[Stored data entries]
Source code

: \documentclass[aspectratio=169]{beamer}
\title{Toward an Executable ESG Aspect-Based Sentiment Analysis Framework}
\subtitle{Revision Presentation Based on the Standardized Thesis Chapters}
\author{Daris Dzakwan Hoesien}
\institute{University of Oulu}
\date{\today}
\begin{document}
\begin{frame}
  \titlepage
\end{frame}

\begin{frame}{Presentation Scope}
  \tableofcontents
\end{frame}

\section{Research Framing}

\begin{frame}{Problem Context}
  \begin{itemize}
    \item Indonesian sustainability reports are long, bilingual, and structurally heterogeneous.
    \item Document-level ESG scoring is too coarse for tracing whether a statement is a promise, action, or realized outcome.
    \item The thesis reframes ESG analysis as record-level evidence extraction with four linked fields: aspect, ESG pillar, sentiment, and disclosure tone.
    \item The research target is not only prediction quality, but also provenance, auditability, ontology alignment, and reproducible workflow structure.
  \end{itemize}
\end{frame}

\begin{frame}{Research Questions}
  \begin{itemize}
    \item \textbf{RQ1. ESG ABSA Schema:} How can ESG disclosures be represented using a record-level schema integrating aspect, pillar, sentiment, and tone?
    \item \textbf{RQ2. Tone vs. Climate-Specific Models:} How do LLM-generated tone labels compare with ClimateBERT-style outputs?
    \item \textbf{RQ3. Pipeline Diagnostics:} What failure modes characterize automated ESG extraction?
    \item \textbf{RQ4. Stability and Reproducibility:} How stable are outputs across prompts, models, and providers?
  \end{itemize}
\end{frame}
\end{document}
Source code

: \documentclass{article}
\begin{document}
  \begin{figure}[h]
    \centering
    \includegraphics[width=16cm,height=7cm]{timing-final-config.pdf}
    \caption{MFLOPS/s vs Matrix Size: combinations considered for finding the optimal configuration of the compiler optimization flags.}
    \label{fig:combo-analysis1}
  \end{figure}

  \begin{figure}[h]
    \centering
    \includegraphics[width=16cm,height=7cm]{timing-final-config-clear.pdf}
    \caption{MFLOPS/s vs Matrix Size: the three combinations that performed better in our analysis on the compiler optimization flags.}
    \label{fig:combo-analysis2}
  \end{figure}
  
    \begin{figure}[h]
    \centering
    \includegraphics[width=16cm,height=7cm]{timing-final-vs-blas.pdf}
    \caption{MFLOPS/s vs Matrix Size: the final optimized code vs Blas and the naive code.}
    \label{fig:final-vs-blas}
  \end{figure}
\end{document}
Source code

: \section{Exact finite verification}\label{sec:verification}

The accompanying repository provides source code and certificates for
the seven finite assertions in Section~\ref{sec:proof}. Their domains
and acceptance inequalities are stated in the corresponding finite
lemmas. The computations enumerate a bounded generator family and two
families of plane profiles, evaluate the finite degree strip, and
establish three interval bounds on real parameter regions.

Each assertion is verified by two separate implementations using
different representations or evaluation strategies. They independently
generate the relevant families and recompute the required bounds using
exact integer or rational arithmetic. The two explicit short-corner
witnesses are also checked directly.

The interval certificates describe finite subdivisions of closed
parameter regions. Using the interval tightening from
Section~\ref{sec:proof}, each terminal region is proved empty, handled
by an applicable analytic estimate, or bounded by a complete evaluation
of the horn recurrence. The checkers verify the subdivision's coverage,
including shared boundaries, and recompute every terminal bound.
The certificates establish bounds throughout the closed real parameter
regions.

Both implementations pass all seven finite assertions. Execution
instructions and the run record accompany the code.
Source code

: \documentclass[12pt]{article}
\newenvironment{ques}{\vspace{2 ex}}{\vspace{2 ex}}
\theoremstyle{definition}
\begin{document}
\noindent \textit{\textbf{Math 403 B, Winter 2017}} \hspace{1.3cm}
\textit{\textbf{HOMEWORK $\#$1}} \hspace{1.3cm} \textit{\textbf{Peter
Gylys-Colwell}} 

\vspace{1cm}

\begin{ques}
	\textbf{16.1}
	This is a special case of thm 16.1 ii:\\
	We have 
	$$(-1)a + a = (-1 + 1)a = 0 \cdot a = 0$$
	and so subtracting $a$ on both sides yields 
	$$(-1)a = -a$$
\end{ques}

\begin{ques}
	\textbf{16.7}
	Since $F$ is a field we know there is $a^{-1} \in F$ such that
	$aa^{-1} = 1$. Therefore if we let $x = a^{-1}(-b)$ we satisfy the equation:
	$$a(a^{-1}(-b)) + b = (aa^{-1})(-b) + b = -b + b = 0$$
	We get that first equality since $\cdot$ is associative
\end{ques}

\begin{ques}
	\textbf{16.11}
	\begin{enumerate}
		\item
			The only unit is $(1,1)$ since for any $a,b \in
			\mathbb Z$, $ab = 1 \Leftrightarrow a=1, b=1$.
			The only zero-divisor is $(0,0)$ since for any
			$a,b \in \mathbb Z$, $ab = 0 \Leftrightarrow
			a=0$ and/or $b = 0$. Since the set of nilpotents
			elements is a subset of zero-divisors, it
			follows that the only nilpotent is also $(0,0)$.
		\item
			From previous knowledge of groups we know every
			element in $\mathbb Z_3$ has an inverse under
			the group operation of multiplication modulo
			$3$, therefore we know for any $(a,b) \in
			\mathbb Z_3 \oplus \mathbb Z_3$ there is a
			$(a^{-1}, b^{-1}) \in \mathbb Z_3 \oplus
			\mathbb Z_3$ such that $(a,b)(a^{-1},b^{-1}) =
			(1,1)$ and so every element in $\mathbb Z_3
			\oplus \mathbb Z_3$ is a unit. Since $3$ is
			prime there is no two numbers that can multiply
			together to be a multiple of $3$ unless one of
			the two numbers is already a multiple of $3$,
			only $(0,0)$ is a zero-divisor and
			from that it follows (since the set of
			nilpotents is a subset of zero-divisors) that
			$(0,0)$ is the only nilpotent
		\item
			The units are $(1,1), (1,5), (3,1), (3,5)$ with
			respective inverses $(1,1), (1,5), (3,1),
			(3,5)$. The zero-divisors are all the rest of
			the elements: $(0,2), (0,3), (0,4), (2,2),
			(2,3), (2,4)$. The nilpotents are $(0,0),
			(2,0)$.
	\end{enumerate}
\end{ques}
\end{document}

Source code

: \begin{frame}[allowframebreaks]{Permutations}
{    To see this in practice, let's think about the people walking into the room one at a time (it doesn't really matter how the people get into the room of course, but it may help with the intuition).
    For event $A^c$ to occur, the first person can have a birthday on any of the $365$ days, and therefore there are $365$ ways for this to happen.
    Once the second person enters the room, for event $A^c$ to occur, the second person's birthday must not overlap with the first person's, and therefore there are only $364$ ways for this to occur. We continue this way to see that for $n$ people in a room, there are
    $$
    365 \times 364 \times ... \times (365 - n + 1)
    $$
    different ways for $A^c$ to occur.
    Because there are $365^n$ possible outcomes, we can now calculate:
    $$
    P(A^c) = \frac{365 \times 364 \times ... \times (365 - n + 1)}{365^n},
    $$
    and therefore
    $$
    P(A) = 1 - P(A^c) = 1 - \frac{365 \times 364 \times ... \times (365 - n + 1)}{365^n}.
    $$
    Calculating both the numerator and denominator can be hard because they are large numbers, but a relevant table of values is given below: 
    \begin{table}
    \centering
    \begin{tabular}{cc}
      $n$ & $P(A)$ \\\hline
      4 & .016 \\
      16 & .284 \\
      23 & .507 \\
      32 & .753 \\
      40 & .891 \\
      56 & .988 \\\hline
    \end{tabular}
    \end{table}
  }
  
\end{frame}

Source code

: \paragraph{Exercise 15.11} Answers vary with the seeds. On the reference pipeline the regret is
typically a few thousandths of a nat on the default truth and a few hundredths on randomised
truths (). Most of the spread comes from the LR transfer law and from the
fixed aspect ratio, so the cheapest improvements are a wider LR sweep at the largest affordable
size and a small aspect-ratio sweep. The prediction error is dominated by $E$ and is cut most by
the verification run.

_EXERCISE PROMPT_. Would you set down every entry again, exactly?

_ANSWER SPACE_.
Source code

: \documentclass[aspectratio=169]{beamer}
\title{Toward an Executable ESG Aspect-Based Sentiment Analysis Framework}
\subtitle{Revision Presentation Based on the Standardized Thesis Chapters}
\author{Daris Dzakwan Hoesien}
\institute{University of Oulu}
\date{\today}
\begin{document}
\begin{frame}
  \titlepage
\end{frame}

\begin{frame}{Presentation Scope}
  \tableofcontents
\end{frame}

\section{Research Framing}

\begin{frame}{Problem Context}
  \begin{itemize}
    \item Indonesian sustainability reports are long, bilingual, and structurally heterogeneous.
    \item Document-level ESG scoring is too coarse for tracing whether a statement is a promise, action, or realized outcome.
    \item The thesis reframes ESG analysis as record-level evidence extraction with four linked fields: aspect, ESG pillar, sentiment, and disclosure tone.
    \item The research target is not only prediction quality, but also provenance, auditability, ontology alignment, and reproducible workflow structure.
  \end{itemize}
\end{frame}

\begin{frame}{Research Questions}
  \begin{itemize}
    \item \textbf{RQ1. ESG ABSA Schema:} How can ESG disclosures be represented using a record-level schema integrating aspect, pillar, sentiment, and tone?
    \item \textbf{RQ2. Tone vs. Climate-Specific Models:} How do LLM-generated tone labels compare with ClimateBERT-style outputs?
    \item \textbf{RQ3. Pipeline Diagnostics:} What failure modes characterize automated ESG extraction?
    \item \textbf{RQ4. Stability and Reproducibility:} How stable are outputs across prompts, models, and providers?
  \end{itemize}
\end{frame}
\end{document}
Source code

: \documentclass{article}
\begin{document}
  \begin{figure}[h]
    \centering
    \includegraphics[width=16cm,height=7cm]{timing-final-config.pdf}
    \caption{MFLOPS/s vs Matrix Size: combinations considered for finding the optimal configuration of the compiler optimization flags.}
    \label{fig:combo-analysis1}
  \end{figure}

  \begin{figure}[h]
    \centering
    \includegraphics[width=16cm,height=7cm]{timing-final-config-clear.pdf}
    \caption{MFLOPS/s vs Matrix Size: the three combinations that performed better in our analysis on the compiler optimization flags.}
    \label{fig:combo-analysis2}
  \end{figure}
  
    \begin{figure}[h]
    \centering
    \includegraphics[width=16cm,height=7cm]{timing-final-vs-blas.pdf}
    \caption{MFLOPS/s vs Matrix Size: the final optimized code vs Blas and the naive code.}
    \label{fig:final-vs-blas}
  \end{figure}
\end{document}
Source code

: \section{Exact finite verification}\label{sec:verification}

The accompanying repository provides source code and certificates for
the seven finite assertions in Section~\ref{sec:proof}. Their domains
and acceptance inequalities are stated in the corresponding finite
lemmas. The computations enumerate a bounded generator family and two
families of plane profiles, evaluate the finite degree strip, and
establish three interval bounds on real parameter regions.

Each assertion is verified by two separate implementations using
different representations or evaluation strategies. They independently
generate the relevant families and recompute the required bounds using
exact integer or rational arithmetic. The two explicit short-corner
witnesses are also checked directly.

The interval certificates describe finite subdivisions of closed
parameter regions. Using the interval tightening from
Section~\ref{sec:proof}, each terminal region is proved empty, handled
by an applicable analytic estimate, or bounded by a complete evaluation
of the horn recurrence. The checkers verify the subdivision's coverage,
including shared boundaries, and recompute every terminal bound.
The certificates establish bounds throughout the closed real parameter
regions.

Both implementations pass all seven finite assertions. Execution
instructions and the run record accompany the code.
Source code

: \documentclass[12pt]{article}
\newenvironment{ques}{\vspace{2 ex}}{\vspace{2 ex}}
\theoremstyle{definition}
\begin{document}
\noindent \textit{\textbf{Math 403 B, Winter 2017}} \hspace{1.3cm}
\textit{\textbf{HOMEWORK $\#$1}} \hspace{1.3cm} \textit{\textbf{Peter
Gylys-Colwell}} 

\vspace{1cm}

\begin{ques}
	\textbf{16.1}
	This is a special case of thm 16.1 ii:\\
	We have 
	$$(-1)a + a = (-1 + 1)a = 0 \cdot a = 0$$
	and so subtracting $a$ on both sides yields 
	$$(-1)a = -a$$
\end{ques}

\begin{ques}
	\textbf{16.7}
	Since $F$ is a field we know there is $a^{-1} \in F$ such that
	$aa^{-1} = 1$. Therefore if we let $x = a^{-1}(-b)$ we satisfy the equation:
	$$a(a^{-1}(-b)) + b = (aa^{-1})(-b) + b = -b + b = 0$$
	We get that first equality since $\cdot$ is associative
\end{ques}

\begin{ques}
	\textbf{16.11}
	\begin{enumerate}
		\item
			The only unit is $(1,1)$ since for any $a,b \in
			\mathbb Z$, $ab = 1 \Leftrightarrow a=1, b=1$.
			The only zero-divisor is $(0,0)$ since for any
			$a,b \in \mathbb Z$, $ab = 0 \Leftrightarrow
			a=0$ and/or $b = 0$. Since the set of nilpotents
			elements is a subset of zero-divisors, it
			follows that the only nilpotent is also $(0,0)$.
		\item
			From previous knowledge of groups we know every
			element in $\mathbb Z_3$ has an inverse under
			the group operation of multiplication modulo
			$3$, therefore we know for any $(a,b) \in
			\mathbb Z_3 \oplus \mathbb Z_3$ there is a
			$(a^{-1}, b^{-1}) \in \mathbb Z_3 \oplus
			\mathbb Z_3$ such that $(a,b)(a^{-1},b^{-1}) =
			(1,1)$ and so every element in $\mathbb Z_3
			\oplus \mathbb Z_3$ is a unit. Since $3$ is
			prime there is no two numbers that can multiply
			together to be a multiple of $3$ unless one of
			the two numbers is already a multiple of $3$,
			only $(0,0)$ is a zero-divisor and
			from that it follows (since the set of
			nilpotents is a subset of zero-divisors) that
			$(0,0)$ is the only nilpotent
		\item
			The units are $(1,1), (1,5), (3,1), (3,5)$ with
			respective inverses $(1,1), (1,5), (3,1),
			(3,5)$. The zero-divisors are all the rest of
			the elements: $(0,2), (0,3), (0,4), (2,2),
			(2,3), (2,4)$. The nilpotents are $(0,0),
			(2,0)$.
	\end{enumerate}
\end{ques}
\end{document}

Source code

: \begin{frame}[allowframebreaks]{Permutations}
{    To see this in practice, let's think about the people walking into the room one at a time (it doesn't really matter how the people get into the room of course, but it may help with the intuition).
    For event $A^c$ to occur, the first person can have a birthday on any of the $365$ days, and therefore there are $365$ ways for this to happen.
    Once the second person enters the room, for event $A^c$ to occur, the second person's birthday must not overlap with the first person's, and therefore there are only $364$ ways for this to occur. We continue this way to see that for $n$ people in a room, there are
    $$
    365 \times 364 \times ... \times (365 - n + 1)
    $$
    different ways for $A^c$ to occur.
    Because there are $365^n$ possible outcomes, we can now calculate:
    $$
    P(A^c) = \frac{365 \times 364 \times ... \times (365 - n + 1)}{365^n},
    $$
    and therefore
    $$
    P(A) = 1 - P(A^c) = 1 - \frac{365 \times 364 \times ... \times (365 - n + 1)}{365^n}.
    $$
    Calculating both the numerator and denominator can be hard because they are large numbers, but a relevant table of values is given below: 
    \begin{table}
    \centering
    \begin{tabular}{cc}
      $n$ & $P(A)$ \\\hline
      4 & .016 \\
      16 & .284 \\
      23 & .507 \\
      32 & .753 \\
      40 & .891 \\
      56 & .988 \\\hline
    \end{tabular}
    \end{table}
  }
  
\end{frame}

Source code

: \paragraph{Exercise 15.11} Answers vary with the seeds. On the reference pipeline the regret is
typically a few thousandths of a nat on the default truth and a few hundredths on randomised
truths (). Most of the spread comes from the LR transfer law and from the
fixed aspect ratio, so the cheapest improvements are a wider LR sweep at the largest affordable
size and a small aspect-ratio sweep. The prediction error is dominated by $E$ and is cut most by
the verification run.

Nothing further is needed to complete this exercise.